» Task instructions
Somewhere below are a line with "Master of Computing" and a later line with "jobs in fine-grained.". Output exactly those lines and all lines between them.

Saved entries
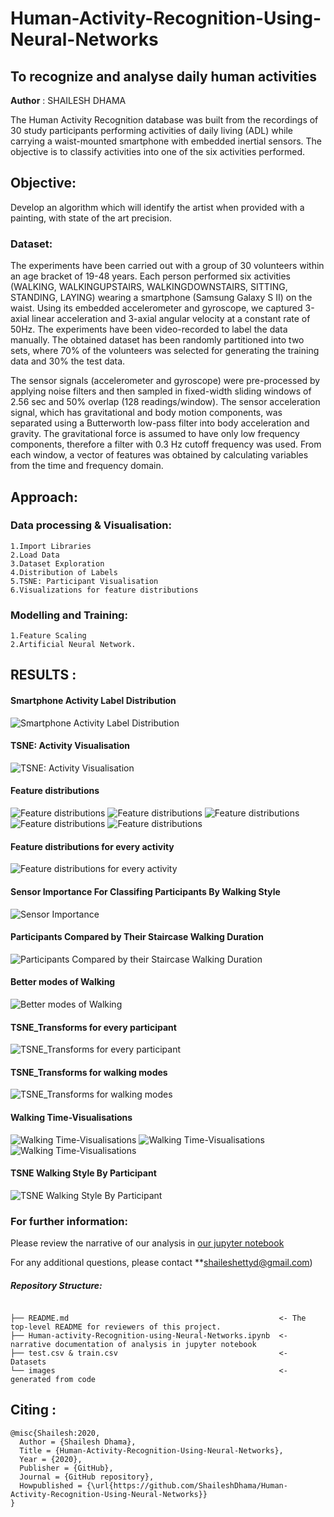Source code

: # Human-Activity-Recognition-Using-Neural-Networks
## To recognize and analyse daily human activities

**Author** : SHAILESH DHAMA

The Human Activity Recognition database was built from the recordings of 30 study participants performing activities of daily living (ADL) while carrying a waist-mounted smartphone with embedded inertial sensors. The objective is to classify activities into one of the six activities performed.

## Objective:

Develop an algorithm which will identify the artist when provided with a painting, with state of the art precision.

### Dataset:

The experiments have been carried out with a group of 30 volunteers within an age bracket of 19-48 years. Each person performed six activities (WALKING, WALKINGUPSTAIRS, WALKINGDOWNSTAIRS, SITTING, STANDING, LAYING) wearing a smartphone (Samsung Galaxy S II) on the waist. Using its embedded accelerometer and gyroscope, we captured 3-axial linear acceleration and 3-axial angular velocity at a constant rate of 50Hz. The experiments have been video-recorded to label the data manually. The obtained dataset has been randomly partitioned into two sets, where 70% of the volunteers was selected for generating the training data and 30% the test data.

The sensor signals (accelerometer and gyroscope) were pre-processed by applying noise filters and then sampled in fixed-width sliding windows of 2.56 sec and 50% overlap (128 readings/window). The sensor acceleration signal, which has gravitational and body motion components, was separated using a Butterworth low-pass filter into body acceleration and gravity. The gravitational force is assumed to have only low frequency components, therefore a filter with 0.3 Hz cutoff frequency was used. From each window, a vector of features was obtained by calculating variables from the time and frequency domain.
    
## Approach:

### Data processing & Visualisation:

    1.Import Libraries
    2.Load Data
    3.Dataset Exploration
    4.Distribution of Labels
    5.TSNE: Participant Visualisation
    6.Visualizations for feature distributions

### Modelling and Training:

    1.Feature Scaling
    2.Artificial Neural Network.
           
## RESULTS :

#### Smartphone Activity Label Distribution
![Smartphone Activity Label Distribution](./HUMAN_1.png)

#### TSNE: Activity Visualisation
![TSNE: Activity Visualisation](./HUMAN_2.png)

#### Feature distributions
![Feature distributions](./HUMAN_3.png)
![Feature distributions](./HUMAN_4.png)
![Feature distributions](./HUMAN_5.png)
![Feature distributions](./HUMAN_6.png)
![Feature distributions](./HUMAN_7.png)

#### Feature distributions for every activity
![Feature distributions for every activity](./HUMAN_12.png)

#### Sensor Importance For Classifing Participants By Walking Style
![Sensor Importance](./HUMAN_13.png)

#### Participants Compared by Their Staircase Walking Duration
![Participants Compared by their Staircase Walking Duration](./HUMAN_14.png)

#### Better modes of Walking
![Better modes of Walking](./HUMAN_15.png)

#### TSNE_Transforms for every participant
![TSNE_Transforms for every participant](./HUMAN_17.png)

#### TSNE_Transforms for walking modes
![TSNE_Transforms for walking modes](./HUMAN_19.png)

#### Walking Time-Visualisations
![Walking Time-Visualisations](./HUMAN_20.png)
![Walking Time-Visualisations](./HUMAN_21.png)
![Walking Time-Visualisations](./HUMAN_22.png)

#### TSNE Walking Style By Participant
![TSNE Walking Style By Participant](./HUMAN_23.png)

### For further information:

Please review the narrative of our analysis in [our jupyter notebook](./Human-activity-Recognition-using-Neural-Networks.ipynb)

For any additional questions, please contact **shaileshettyd@gmail.com)

##### Repository Structure:

```

├── README.md                                               <- The top-level README for reviewers of this project.
├── Human-activity-Recognition-using-Neural-Networks.ipynb  <- narrative documentation of analysis in jupyter notebook
├── test.csv & train.csv                                    <- Datasets
└── images                                                  <- generated from code

```
## Citing :

```
@misc{Shailesh:2020,
  Author = {Shailesh Dhama},
  Title = {Human-Activity-Recognition-Using-Neural-Networks},
  Year = {2020},
  Publisher = {GitHub},
  Journal = {GitHub repository},
  Howpublished = {\url{https://github.com/ShaileshDhama/Human-Activity-Recognition-Using-Neural-Networks}}
}
```
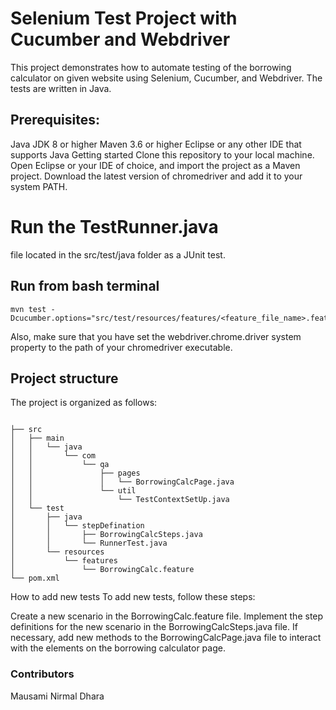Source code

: # Selenium Test Project with Cucumber and Webdriver
This project demonstrates how to automate testing of the borrowing calculator on given website using Selenium, Cucumber, and Webdriver. The tests are written in Java.

## Prerequisites:
Java JDK 8 or higher
Maven 3.6 or higher
Eclipse or any other IDE that supports Java
Getting started
Clone this repository to your local machine.
Open Eclipse or your IDE of choice, and import the project as a Maven project.
Download the latest version of chromedriver and add it to your system PATH.
# Run the TestRunner.java 
file located in the src/test/java folder as a JUnit test.
## Run from bash terminal
```
mvn test -Dcucumber.options="src/test/resources/features/<feature_file_name>.feature"
```
Also, make sure that you have set the webdriver.chrome.driver system property to the path of your chromedriver executable.
## Project structure
The project is organized as follows:

```

├── src
│   ├── main
│   │   └── java
│   │       └── com
│   │           └── qa
│   │               ├── pages
│   │               │   └── BorrowingCalcPage.java
│   │               └── util
│   │                   └── TestContextSetUp.java
│   └── test
│       ├── java
│       │   └── stepDefination
│       │       ├── BorrowingCalcSteps.java
│       │       └── RunnerTest.java
│       └── resources
│           └── features
│               └── BorrowingCalc.feature
└── pom.xml
```

How to add new tests
To add new tests, follow these steps:

Create a new scenario in the BorrowingCalc.feature file.
Implement the step definitions for the new scenario in the BorrowingCalcSteps.java file.
If necessary, add new methods to the BorrowingCalcPage.java file to interact with the elements on the borrowing calculator page.
### Contributors
Mausami Nirmal Dhara
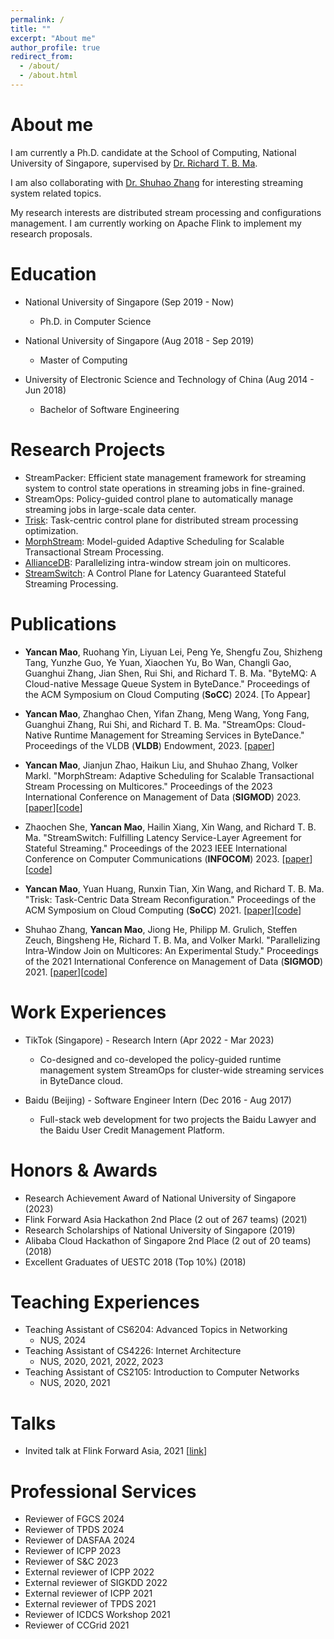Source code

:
 ```yaml
---
permalink: /
title: ""
excerpt: "About me"
author_profile: true
redirect_from: 
  - /about/
  - /about.html
---
```



About me
======

I am currently a Ph.D. candidate at the School of Computing, National University of Singapore, supervised by [Dr. Richard T. B. Ma](https://richard-ma.netlify.app/). 

I am also collaborating with [Dr. Shuhao Zhang](https://shuhaozhangtony.github.io/) for interesting streaming system related topics.

My research interests are distributed stream processing and configurations management. I am currently working on Apache Flink to implement my research proposals.

Education
======

* National University of Singapore (Sep 2019 - Now)
  * Ph.D. in Computer Science

* National University of Singapore (Aug 2018 - Sep 2019)
  * Master of Computing

* University of Electronic Science and Technology of China (Aug 2014 - Jun 2018)
  * Bachelor of Software Engineering

<!-- Contact
======
Email: maoyancan@comp.nus.edu.sg -->

Research Projects
======
* StreamPacker: Efficient state management framework for streaming system to control state operations in streaming jobs in fine-grained.
* StreamOps: Policy-guided control plane to automatically manage streaming jobs in large-scale data center.
* [Trisk](https://github.com/sane-lab/Trisk): Task-centric control plane for distributed stream processing optimization.
* [MorphStream](https://intellistream.github.io/MorphStream/): Model-guided Adaptive Scheduling for Scalable Transactional Stream Processing.
* [AllianceDB](https://intellistream.github.io/AllianceDB/): Parallelizing intra-window stream join on multicores.
* [StreamSwitch](https://github.com/sane-lab/StreamSwitch): A Control Plane for Latency Guaranteed Stateful Streaming Processing.

Publications
======

* **Yancan Mao**, Ruohang Yin, Liyuan Lei, Peng Ye, Shengfu Zou, Shizheng Tang, Yunzhe Guo, Ye Yuan, Xiaochen Yu, Bo Wan, Changli Gao, Guanghui Zhang, Jian Shen, Rui Shi, and Richard T. B. Ma. "ByteMQ: A Cloud-native Message Queue System in ByteDance."  Proceedings of the ACM Symposium on Cloud Computing (**SoCC**) 2024. [To Appear] 

* **Yancan Mao**, Zhanghao Chen, Yifan Zhang, Meng Wang, Yong Fang, Guanghui Zhang, Rui Shi, and Richard T. B. Ma. "StreamOps: Cloud-Native Runtime Management for Streaming Services in ByteDance."  Proceedings of the VLDB (**VLDB**) Endowment, 2023. [[paper](https://www.vldb.org/pvldb/vol16/p3501-mao.pdf)] 

* **Yancan Mao**, Jianjun Zhao, Haikun Liu, and Shuhao Zhang, Volker Markl. "MorphStream: Adaptive Scheduling for Scalable Transactional Stream Processing on Multicores."  Proceedings of the 2023 International Conference on Management of Data (**SIGMOD**) 2023. [[paper](https://intellistream.github.io/downloads/papers/Sesame_CR.pdf)][[code](https://intellistream.github.io/MorphStream/)] 

* Zhaochen She, **Yancan Mao**, Hailin Xiang, Xin Wang, and Richard T. B. Ma. "StreamSwitch: Fulfilling Latency Service-Layer Agreement for Stateful Streaming."  Proceedings of the 2023 IEEE International Conference on Computer Communications (**INFOCOM**) 2023. [[paper](https://ieeexplore.ieee.org/abstract/document/10228903)][[code](https://github.com/sane-lab/StreamSwitch)] 

* **Yancan Mao**, Yuan Huang, Runxin Tian, Xin Wang, and Richard T. B. Ma. "Trisk: Task-Centric Data Stream Reconfiguration."  Proceedings of the ACM Symposium on Cloud Computing (**SoCC**) 2021. [[paper](https://doi.org/10.1145/3472883.3487010)][[code](https://github.com/sane-lab/Trisk)] 

* Shuhao Zhang, **Yancan Mao**, Jiong He, Philipp M. Grulich, Steffen Zeuch, Bingsheng He, Richard T. B. Ma, and Volker Markl. "Parallelizing Intra-Window Join on Multicores: An Experimental Study." Proceedings of the 2021 International Conference on Management of Data (**SIGMOD**) 2021. [[paper](https://doi-org.libproxy1.nus.edu.sg/10.1145/3448016.3452793)][[code](https://github.com/intellistream/AllianceDB)]


Work Experiences
======

* TikTok (Singapore) - Research Intern (Apr 2022 - Mar 2023)
  * Co-designed and co-developed the policy-guided runtime management system StreamOps for cluster-wide streaming services in ByteDance cloud.

* Baidu (Beijing) - Software Engineer Intern (Dec 2016 - Aug 2017)
  * Full-stack web development for two projects the Baidu Lawyer and the Baidu User Credit Management Platform. 

Honors & Awards
======
* Research Achievement Award of National University of Singapore (2023)
* Flink Forward Asia Hackathon 2nd Place (2 out of 267 teams) (2021)
* Research Scholarships of National University of Singapore (2019)
* Alibaba Cloud Hackathon of Singapore 2nd Place (2 out of 20 teams) (2018)
* Excellent Graduates of UESTC 2018 (Top 10%) (2018)


Teaching Experiences
======
* Teaching Assistant of CS6204: Advanced Topics in Networking
  * NUS, 2024
* Teaching Assistant of CS4226: Internet Architecture
  * NUS, 2020, 2021, 2022, 2023
* Teaching Assistant of CS2105: Introduction to Computer Networks
  * NUS, 2020, 2021

Talks
======
* Invited talk at Flink Forward Asia, 2021 [[link](https://developer.aliyun.com/special/ffa2021/live)]

Professional Services
======
* Reviewer of FGCS 2024
* Reviewer of TPDS 2024
* Reviewer of DASFAA 2024
* Reviewer of ICPP 2023
* Reviewer of S&C 2023
* External reviewer of ICPP 2022
* External reviewer of SIGKDD 2022
* External reviewer of ICPP 2021
* External reviewer of TPDS 2021
* Reviewer of ICDCS Workshop 2021
* Reviewer of CCGrid 2021


<br/><br/>
<script type="text/javascript" id="clustrmaps" src="//cdn.clustrmaps.com/map_v2.js?cl=ffffff&w=400&t=n&d=H5M20D9A_bB0y1IzxQRSCXjjDcaDJ1bVvOfPMO5fnfc"></script>

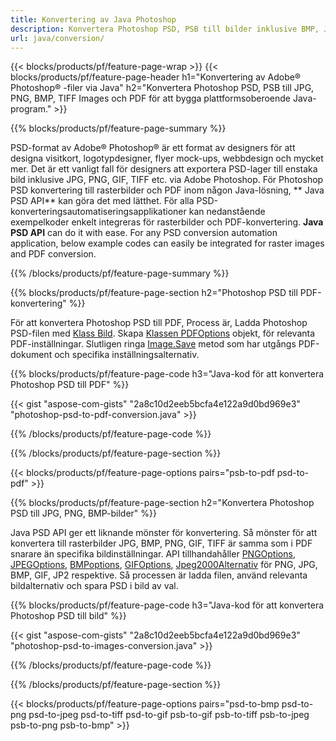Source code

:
 ```yaml
---
title: Konvertering av Java Photoshop
description: Konvertera Photoshop PSD, PSB till bilder inklusive BMP, JPG, PNG, TIFF och PDF via Java-bibliotek.
url: java/conversion/
---
```


{{< blocks/products/pf/feature-page-wrap >}}
{{< blocks/products/pf/feature-page-header h1="Konvertering av Adobe® Photoshop® -filer via Java" h2="Konvertera Photoshop PSD, PSB till JPG, PNG, BMP, TIFF Images och PDF för att bygga plattformsoberoende Java-program." >}}

{{% blocks/products/pf/feature-page-summary %}}

PSD-format av Adobe® Photoshop® är ett format av designers för att designa visitkort, logotypdesigner, flyer mock-ups, webbdesign och mycket mer. Det är ett vanligt fall för designers att exportera PSD-lager till enstaka bild inklusive JPG, PNG, GIF, TIFF etc. via Adobe Photoshop. För Photoshop PSD konvertering till rasterbilder och PDF inom någon Java-lösning, ** Java PSD API** kan göra det med lätthet. För alla PSD-konverteringsautomatiseringsapplikationer kan nedanstående exempelkoder enkelt integreras för rasterbilder och PDF-konvertering. **Java PSD API** can do it with ease. For any PSD conversion automation application, below example codes can easily be integrated for raster images and PDF conversion.

{{% /blocks/products/pf/feature-page-summary %}}

{{% blocks/products/pf/feature-page-section h2="Photoshop PSD till PDF-konvertering" %}}

För att konvertera Photoshop PSD till PDF, Process är, Ladda Photoshop PSD-filen med [Klass Bild](https://apireference.aspose.com/psd/java/com.aspose.psd/Image). Skapa [Klassen PDFOptions](https://apireference.aspose.com/psd/java/com.aspose.psd.imageoptions/PdfOptions) objekt, för relevanta PDF-inställningar. Slutligen ringa [Image.Save](https://apireference.aspose.com/psd/java/com.aspose.psd/Image#save-java.lang.String-com.aspose.psd.ImageOptionsBase-) metod som har utgångs PDF-dokument och specifika inställningsalternativ.

{{% blocks/products/pf/feature-page-code h3="Java-kod för att konvertera Photoshop PSD till PDF" %}}

{{< gist "aspose-com-gists" "2a8c10d2eeb5bcfa4e122a9d0bd969e3" "photoshop-psd-to-pdf-conversion.java" >}}

{{% /blocks/products/pf/feature-page-code %}}

{{% /blocks/products/pf/feature-page-section %}}

{{< blocks/products/pf/feature-page-options pairs="psb-to-pdf psd-to-pdf" >}}

{{% blocks/products/pf/feature-page-section h2="Konvertera Photoshop PSD till JPG, PNG, BMP-bilder" %}}

Java PSD API ger ett liknande mönster för konvertering. Så mönster för att konvertera till rasterbilder JPG, BMP, PNG, GIF, TIFF är samma som i PDF snarare än specifika bildinställningar. API tillhandahåller [PNGOptions](https://apireference.aspose.com/psd/java/com.aspose.psd.imageoptions/PngOptions), [JPEGOptions](https://apireference.aspose.com/psd/java/com.aspose.psd.imageoptions/JpegOptions), [BMPoptions](https://apireference.aspose.com/psd/java/com.aspose.psd.imageoptions/BmpOptions), [GIFOptions](https://apireference.aspose.com/psd/java/com.aspose.psd.imageoptions/GifOptions), [Jpeg2000Alternativ](https://apireference.aspose.com/psd/java/com.aspose.psd.imageoptions/Jpeg2000Options) för PNG, JPG, BMP, GIF, JP2 respektive. Så processen är ladda filen, använd relevanta bildalternativ och spara PSD i bild av val.

{{% blocks/products/pf/feature-page-code h3="Java-kod för att konvertera Photoshop PSD till bild" %}}

{{< gist "aspose-com-gists" "2a8c10d2eeb5bcfa4e122a9d0bd969e3" "photoshop-psd-to-images-conversion.java" >}}

{{% /blocks/products/pf/feature-page-code %}}

{{% /blocks/products/pf/feature-page-section %}}

{{< blocks/products/pf/feature-page-options pairs="psd-to-bmp psd-to-png psd-to-jpeg psd-to-tiff psd-to-gif psb-to-gif psb-to-tiff psb-to-jpeg psb-to-png psb-to-bmp" >}}
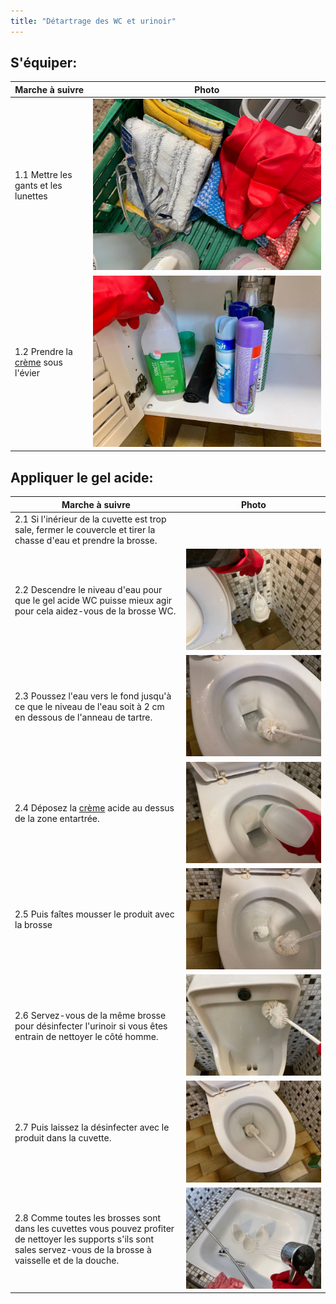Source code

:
 ```yaml
---
title: "Détartrage des WC et urinoir"
---
```


## S'équiper:
| Marche à suivre | Photo |
|---|---|
|1.1 Mettre les gants et les lunettes|![](notes/pieces_jointes/images/i_nettoyage/i_sanitaires/I_SanitairesDetartrage1-1.jpg)|
|1.2 Prendre la [crème](notes/nettoyage/produits/cremeAcideWC.md) sous l'évier|![](notes/pieces_jointes/images/i_nettoyage/i_sanitaires/I_SanitairesDetartrage1-2.jpg)|

## Appliquer le gel acide:
| Marche à suivre | Photo |
|---|---|
|2.1 Si l'inérieur de la cuvette est trop sale, fermer le couvercle et tirer la chasse d'eau et prendre la brosse.||
|2.2 Descendre le niveau d'eau pour que le gel acide WC puisse mieux agir pour cela aidez-vous de la brosse WC.|![](notes/pieces_jointes/images/i_nettoyage/i_sanitaires/I_SanitairesDetartrage2-2.jpg)|
|2.3 Poussez l'eau vers le fond jusqu'à ce que le niveau de l'eau soit à 2 cm en dessous de l'anneau de tartre.|![](notes/pieces_jointes/images/i_nettoyage/i_sanitaires/I_SanitairesDetartrage2-3.jpg)|
|2.4 Déposez la [crème](notes/nettoyage/produits/cremeAcideWC.md) acide au dessus de la zone entartrée.|![](notes/pieces_jointes/images/i_nettoyage/i_sanitaires/I_SanitairesDetartrage2-4.jpg)|
|2.5 Puis faîtes mousser le produit avec la brosse|![](notes/pieces_jointes/images/i_nettoyage/i_sanitaires/I_SanitairesDetartrage2-5.jpg)|
|2.6 Servez-vous de la même brosse pour désinfecter l'urinoir si vous êtes entrain de nettoyer le côté homme.|![](notes/pieces_jointes/images/i_nettoyage/i_sanitaires/I_SanitairesDetartrage2-6.jpg)|
|2.7 Puis laissez la désinfecter avec le produit dans la cuvette.|![](notes/pieces_jointes/images/i_nettoyage/i_sanitaires/I_SanitairesDetartrage2-7.jpg)|
|2.8 Comme toutes les brosses sont dans les cuvettes vous pouvez profiter de nettoyer les supports s'ils sont sales servez-vous de la brosse à vaisselle et de la douche.|![](notes/pieces_jointes/images/i_nettoyage/i_sanitaires/I_SanitairesDetartrage2-8.jpg)|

» Response
  * Master of Computing

* University of Electronic Science and Technology of China (Aug 2014 - Jun 2018)
  * Bachelor of Software Engineering

<!-- Contact
======
Email: maoyancan@comp.nus.edu.sg -->

Research Projects
======
* StreamPacker: Efficient state management framework for streaming system to control state operations in streaming jobs in fine-grained.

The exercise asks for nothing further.